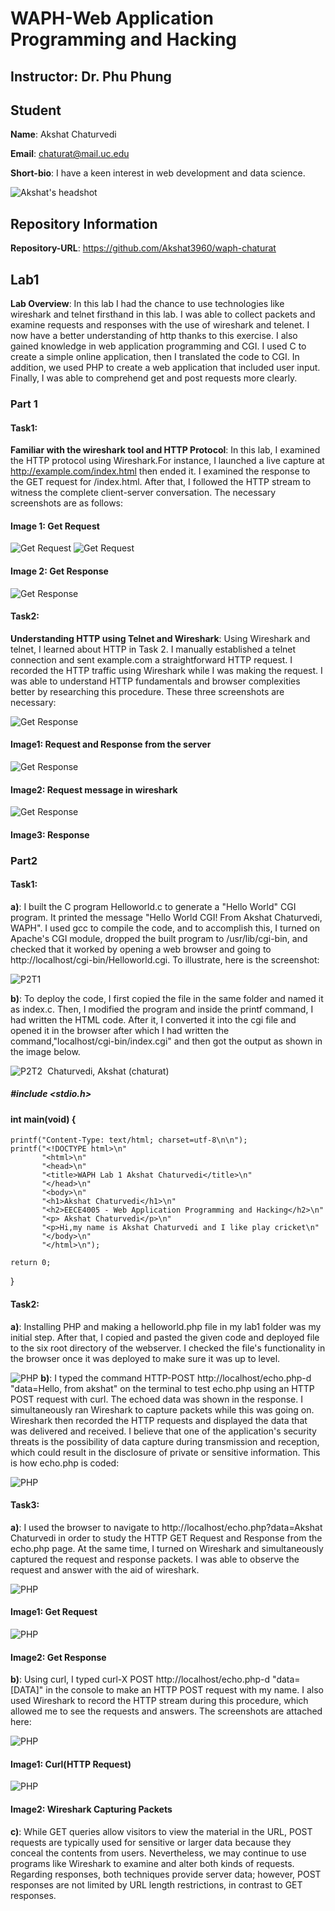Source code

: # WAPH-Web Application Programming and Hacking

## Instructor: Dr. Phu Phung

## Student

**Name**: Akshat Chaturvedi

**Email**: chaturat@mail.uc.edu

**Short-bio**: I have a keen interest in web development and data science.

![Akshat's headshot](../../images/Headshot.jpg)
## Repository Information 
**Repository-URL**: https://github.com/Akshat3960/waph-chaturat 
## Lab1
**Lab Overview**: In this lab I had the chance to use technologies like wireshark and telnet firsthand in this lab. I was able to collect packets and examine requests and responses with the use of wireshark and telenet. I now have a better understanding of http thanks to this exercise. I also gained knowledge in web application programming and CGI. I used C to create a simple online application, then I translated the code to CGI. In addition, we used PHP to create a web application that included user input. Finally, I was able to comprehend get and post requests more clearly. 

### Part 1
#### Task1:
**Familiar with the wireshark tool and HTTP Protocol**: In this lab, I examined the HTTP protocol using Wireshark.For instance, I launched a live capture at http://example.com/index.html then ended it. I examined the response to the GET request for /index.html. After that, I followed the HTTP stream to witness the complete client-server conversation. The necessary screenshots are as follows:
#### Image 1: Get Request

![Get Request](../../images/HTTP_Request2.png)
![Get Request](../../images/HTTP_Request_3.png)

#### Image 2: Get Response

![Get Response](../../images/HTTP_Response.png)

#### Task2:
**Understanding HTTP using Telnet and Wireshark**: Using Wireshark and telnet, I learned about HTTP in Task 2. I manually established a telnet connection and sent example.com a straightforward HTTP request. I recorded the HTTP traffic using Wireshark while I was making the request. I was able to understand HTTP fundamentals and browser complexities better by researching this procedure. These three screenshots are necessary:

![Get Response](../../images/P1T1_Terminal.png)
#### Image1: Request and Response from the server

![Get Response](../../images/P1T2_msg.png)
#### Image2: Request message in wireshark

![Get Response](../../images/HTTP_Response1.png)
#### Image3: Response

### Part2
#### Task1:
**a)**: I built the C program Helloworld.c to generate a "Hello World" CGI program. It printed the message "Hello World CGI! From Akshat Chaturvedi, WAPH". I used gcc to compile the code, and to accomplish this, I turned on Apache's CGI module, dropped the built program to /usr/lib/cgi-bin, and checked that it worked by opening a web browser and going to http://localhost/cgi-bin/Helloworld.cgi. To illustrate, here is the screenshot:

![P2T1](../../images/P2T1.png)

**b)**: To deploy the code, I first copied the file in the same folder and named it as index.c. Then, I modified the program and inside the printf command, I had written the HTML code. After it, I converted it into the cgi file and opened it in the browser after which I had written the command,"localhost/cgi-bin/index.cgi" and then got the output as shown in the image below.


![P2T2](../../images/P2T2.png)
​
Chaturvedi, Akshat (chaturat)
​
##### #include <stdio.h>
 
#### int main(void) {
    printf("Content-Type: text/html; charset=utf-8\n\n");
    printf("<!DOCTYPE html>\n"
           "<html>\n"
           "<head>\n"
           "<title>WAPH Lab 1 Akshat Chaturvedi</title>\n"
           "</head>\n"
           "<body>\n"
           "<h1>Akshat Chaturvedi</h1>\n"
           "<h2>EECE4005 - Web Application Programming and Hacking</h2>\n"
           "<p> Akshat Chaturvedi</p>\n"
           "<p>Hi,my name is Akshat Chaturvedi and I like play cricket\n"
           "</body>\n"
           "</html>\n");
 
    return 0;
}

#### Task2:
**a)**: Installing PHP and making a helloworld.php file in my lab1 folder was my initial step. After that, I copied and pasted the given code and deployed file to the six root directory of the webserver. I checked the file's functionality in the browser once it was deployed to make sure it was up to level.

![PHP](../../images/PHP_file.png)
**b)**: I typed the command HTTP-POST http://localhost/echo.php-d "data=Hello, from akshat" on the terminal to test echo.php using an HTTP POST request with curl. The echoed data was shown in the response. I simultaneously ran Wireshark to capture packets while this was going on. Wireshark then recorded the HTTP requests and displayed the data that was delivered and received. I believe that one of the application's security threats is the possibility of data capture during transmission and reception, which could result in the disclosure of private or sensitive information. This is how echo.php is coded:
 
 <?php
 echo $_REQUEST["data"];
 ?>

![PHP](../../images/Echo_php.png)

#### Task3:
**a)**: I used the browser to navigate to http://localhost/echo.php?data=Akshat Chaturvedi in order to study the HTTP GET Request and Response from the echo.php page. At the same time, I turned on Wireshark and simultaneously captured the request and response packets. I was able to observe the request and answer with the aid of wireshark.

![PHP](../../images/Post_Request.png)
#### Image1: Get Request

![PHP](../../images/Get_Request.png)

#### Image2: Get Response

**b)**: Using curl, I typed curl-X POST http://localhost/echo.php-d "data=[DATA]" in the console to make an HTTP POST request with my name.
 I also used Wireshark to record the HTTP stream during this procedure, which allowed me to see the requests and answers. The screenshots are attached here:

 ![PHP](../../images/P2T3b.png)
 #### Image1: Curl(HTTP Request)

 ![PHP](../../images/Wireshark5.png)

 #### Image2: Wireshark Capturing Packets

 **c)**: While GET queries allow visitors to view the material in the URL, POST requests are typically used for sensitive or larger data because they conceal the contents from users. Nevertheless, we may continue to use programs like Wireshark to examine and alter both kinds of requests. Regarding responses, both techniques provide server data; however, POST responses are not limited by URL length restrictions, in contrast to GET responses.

┄┄┄┄┄┄┄┄┄┄┄┄┄┄┄┄┄┄┄┄

- EXERCISE DIRECTIONS:
Please output every entry exactly as written, apart from the pictures.

- RESPONSE AREA:
Source code

: # WAPH-Web Application Programming and Hacking

## Instructor: Dr. Phu Phung

## Student

**Name**: Akshat Chaturvedi

**Email**: chaturat@mail.uc.edu

**Short-bio**: I have a keen interest in web development and data science.

![Akshat's headshot](../../images/Headshot.jpg)
## Repository Information 
**Repository-URL**: https://github.com/Akshat3960/waph-chaturat 
## Lab1
**Lab Overview**: In this lab I had the chance to use technologies like wireshark and telnet firsthand in this lab. I was able to collect packets and examine requests and responses with the use of wireshark and telenet. I now have a better understanding of http thanks to this exercise. I also gained knowledge in web application programming and CGI. I used C to create a simple online application, then I translated the code to CGI. In addition, we used PHP to create a web application that included user input. Finally, I was able to comprehend get and post requests more clearly. 

### Part 1
#### Task1:
**Familiar with the wireshark tool and HTTP Protocol**: In this lab, I examined the HTTP protocol using Wireshark.For instance, I launched a live capture at http://example.com/index.html then ended it. I examined the response to the GET request for /index.html. After that, I followed the HTTP stream to witness the complete client-server conversation. The necessary screenshots are as follows:
#### Image 1: Get Request

![Get Request](../../images/HTTP_Request2.png)
![Get Request](../../images/HTTP_Request_3.png)

#### Image 2: Get Response

![Get Response](../../images/HTTP_Response.png)

#### Task2:
**Understanding HTTP using Telnet and Wireshark**: Using Wireshark and telnet, I learned about HTTP in Task 2. I manually established a telnet connection and sent example.com a straightforward HTTP request. I recorded the HTTP traffic using Wireshark while I was making the request. I was able to understand HTTP fundamentals and browser complexities better by researching this procedure. These three screenshots are necessary:

![Get Response](../../images/P1T1_Terminal.png)
#### Image1: Request and Response from the server

![Get Response](../../images/P1T2_msg.png)
#### Image2: Request message in wireshark

![Get Response](../../images/HTTP_Response1.png)
#### Image3: Response

### Part2
#### Task1:
**a)**: I built the C program Helloworld.c to generate a "Hello World" CGI program. It printed the message "Hello World CGI! From Akshat Chaturvedi, WAPH". I used gcc to compile the code, and to accomplish this, I turned on Apache's CGI module, dropped the built program to /usr/lib/cgi-bin, and checked that it worked by opening a web browser and going to http://localhost/cgi-bin/Helloworld.cgi. To illustrate, here is the screenshot:

![P2T1](../../images/P2T1.png)

**b)**: To deploy the code, I first copied the file in the same folder and named it as index.c. Then, I modified the program and inside the printf command, I had written the HTML code. After it, I converted it into the cgi file and opened it in the browser after which I had written the command,"localhost/cgi-bin/index.cgi" and then got the output as shown in the image below.


![P2T2](../../images/P2T2.png)
​
Chaturvedi, Akshat (chaturat)
​
##### #include <stdio.h>
 
#### int main(void) {
    printf("Content-Type: text/html; charset=utf-8\n\n");
    printf("<!DOCTYPE html>\n"
           "<html>\n"
           "<head>\n"
           "<title>WAPH Lab 1 Akshat Chaturvedi</title>\n"
           "</head>\n"
           "<body>\n"
           "<h1>Akshat Chaturvedi</h1>\n"
           "<h2>EECE4005 - Web Application Programming and Hacking</h2>\n"
           "<p> Akshat Chaturvedi</p>\n"
           "<p>Hi,my name is Akshat Chaturvedi and I like play cricket\n"
           "</body>\n"
           "</html>\n");
 
    return 0;
}

#### Task2:
**a)**: Installing PHP and making a helloworld.php file in my lab1 folder was my initial step. After that, I copied and pasted the given code and deployed file to the six root directory of the webserver. I checked the file's functionality in the browser once it was deployed to make sure it was up to level.

![PHP](../../images/PHP_file.png)
**b)**: I typed the command HTTP-POST http://localhost/echo.php-d "data=Hello, from akshat" on the terminal to test echo.php using an HTTP POST request with curl. The echoed data was shown in the response. I simultaneously ran Wireshark to capture packets while this was going on. Wireshark then recorded the HTTP requests and displayed the data that was delivered and received. I believe that one of the application's security threats is the possibility of data capture during transmission and reception, which could result in the disclosure of private or sensitive information. This is how echo.php is coded:
 
 <?php
 echo $_REQUEST["data"];
 ?>

![PHP](../../images/Echo_php.png)

#### Task3:
**a)**: I used the browser to navigate to http://localhost/echo.php?data=Akshat Chaturvedi in order to study the HTTP GET Request and Response from the echo.php page. At the same time, I turned on Wireshark and simultaneously captured the request and response packets. I was able to observe the request and answer with the aid of wireshark.

![PHP](../../images/Post_Request.png)
#### Image1: Get Request

![PHP](../../images/Get_Request.png)

#### Image2: Get Response

**b)**: Using curl, I typed curl-X POST http://localhost/echo.php-d "data=[DATA]" in the console to make an HTTP POST request with my name.
 I also used Wireshark to record the HTTP stream during this procedure, which allowed me to see the requests and answers. The screenshots are attached here:

 ![PHP](../../images/P2T3b.png)
 #### Image1: Curl(HTTP Request)

 ![PHP](../../images/Wireshark5.png)

 #### Image2: Wireshark Capturing Packets

 **c)**: While GET queries allow visitors to view the material in the URL, POST requests are typically used for sensitive or larger data because they conceal the contents from users. Nevertheless, we may continue to use programs like Wireshark to examine and alter both kinds of requests. Regarding responses, both techniques provide server data; however, POST responses are not limited by URL length restrictions, in contrast to GET responses.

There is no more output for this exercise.